Se se quer dizer que o jogador é um touro, isso é uma metáfora para que as pessoas entendam mais facilmente. Jesus falava por metáforas. E alegorias. E metonímias. Agora, se se diz que Hulk é um jogador forte como um touro, não precisa um touro no pasto. Aí a vaca foi para o brejo…(putz: tem de mostrar a vaca indo para o capinzal).

Correndo o risco do truísmo ou da platitude (coisa que mais tem no jornalismo), o que quero dizer é que se se quer dizer que a gasolina está com o preço nas nuvens (isso é uma metáfora), não precisa mostrar… uma nuvem.

É disso que se trata. É uma imbecilização do telespectador, teleouvinte ou internauta. Tira-se a “barra” que separa-liga o significante ao significado. E se transforma tudo em uma “psicopatia linguística”. Como se diz na linguagem popular, “colam o relé”.

Minha dúvida é: isso é ensinado nas faculdades? Ou é senso comum adquirido? Bom, no direito alguns cursinhos de preparação para concursos — e faculdades — fazem quase isso. Ensinam por memes e… explicam os memes. E fazem sinopses. E assim evitam sinapses. Há resumos de resumos. É como entrar na caverna para explicar o Mito da Caverna. Rebaixam o estudante ao res do chão (Putz: tem de mostrar um rodapé ou… como se mostra, mesmo, o res do chão?)

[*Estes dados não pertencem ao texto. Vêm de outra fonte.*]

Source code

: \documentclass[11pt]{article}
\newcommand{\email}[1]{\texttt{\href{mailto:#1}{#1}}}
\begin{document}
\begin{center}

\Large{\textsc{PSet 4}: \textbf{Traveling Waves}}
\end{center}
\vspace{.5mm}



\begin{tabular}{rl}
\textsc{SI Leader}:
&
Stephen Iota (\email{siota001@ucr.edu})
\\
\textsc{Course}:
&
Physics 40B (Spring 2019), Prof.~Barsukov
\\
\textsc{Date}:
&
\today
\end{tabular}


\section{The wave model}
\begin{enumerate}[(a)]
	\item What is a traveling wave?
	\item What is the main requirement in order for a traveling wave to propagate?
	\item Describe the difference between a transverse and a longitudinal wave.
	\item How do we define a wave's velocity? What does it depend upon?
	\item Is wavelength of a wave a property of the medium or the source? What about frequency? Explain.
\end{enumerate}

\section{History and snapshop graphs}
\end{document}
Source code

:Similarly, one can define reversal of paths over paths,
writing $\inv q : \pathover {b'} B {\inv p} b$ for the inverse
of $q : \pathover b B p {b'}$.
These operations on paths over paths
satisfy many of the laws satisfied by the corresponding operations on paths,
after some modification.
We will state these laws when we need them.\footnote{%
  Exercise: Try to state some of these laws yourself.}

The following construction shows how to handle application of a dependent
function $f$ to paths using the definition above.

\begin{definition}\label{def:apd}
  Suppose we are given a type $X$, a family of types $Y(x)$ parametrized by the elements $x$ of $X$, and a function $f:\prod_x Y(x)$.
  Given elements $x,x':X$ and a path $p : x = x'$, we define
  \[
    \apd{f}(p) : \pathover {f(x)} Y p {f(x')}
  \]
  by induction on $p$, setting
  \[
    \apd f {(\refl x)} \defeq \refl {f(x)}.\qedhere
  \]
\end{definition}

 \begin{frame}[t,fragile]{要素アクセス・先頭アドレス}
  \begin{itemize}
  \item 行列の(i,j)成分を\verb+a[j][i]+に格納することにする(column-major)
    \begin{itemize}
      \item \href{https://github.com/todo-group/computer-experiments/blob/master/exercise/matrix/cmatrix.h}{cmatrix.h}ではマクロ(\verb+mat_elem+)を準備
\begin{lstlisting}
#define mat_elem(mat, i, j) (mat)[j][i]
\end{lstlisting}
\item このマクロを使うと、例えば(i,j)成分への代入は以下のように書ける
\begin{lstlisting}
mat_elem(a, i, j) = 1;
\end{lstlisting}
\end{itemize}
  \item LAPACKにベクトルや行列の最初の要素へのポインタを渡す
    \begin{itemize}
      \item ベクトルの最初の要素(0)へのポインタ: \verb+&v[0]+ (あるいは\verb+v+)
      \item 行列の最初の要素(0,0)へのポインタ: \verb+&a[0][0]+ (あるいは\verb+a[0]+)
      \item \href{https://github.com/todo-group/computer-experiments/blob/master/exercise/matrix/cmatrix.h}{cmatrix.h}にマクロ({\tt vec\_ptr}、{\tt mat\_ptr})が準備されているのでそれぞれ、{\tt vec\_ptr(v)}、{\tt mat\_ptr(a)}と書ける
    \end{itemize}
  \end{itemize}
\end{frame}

Ah, que chatice. O colunista é um chato! É mesmo? O grande busílis é a imbecilização das coisas. Nada mais pode ser sofisticado. Quem ainda lê textos longos? Faça o teste com seus amigos.

Nada pode sequer ser indicado. Deve ser tudo desenhadinho para o idiota do espectador. Ou internauta. Ou nescionauta. E assim vamos formando uma legião de néscios.

É esse o caminho que queremos? Não podemos mais do que isso?

Pois esse é o ponto. Chatice? Pode ser. Mas um mundo com mais chatos certamente teria menos néscios. O excelente deboche de Adnet é um deboche com quem debocha de há muito da inteligência alheia. E eu posso dizer que falo isso já de há muito. É bom ver essa crítica ganhando força.

Pelo fim da idiotização. Uma vacina anti néscio já. Não preciso de um repórter no meio de um campo de futebol para falar em proporção.

Tenho de finalizar a coluna. Para que isso não vire um moto contínuo. Aliás, fosse na TV, o (a) repórter mostraria… bah, essa é difícil. Como se “isomorfiza” a expressão “moto contínuo”?

Deixa pra lá. Está resolvido. Repórter mostra um contínuo andando de moto. É quase a mesma coisa!

Feliz Ano Novo aos meus leitores que leram até aqui. Menos sinopses e mais sinapses. E isso que eu disse não pode ser sinopsiado.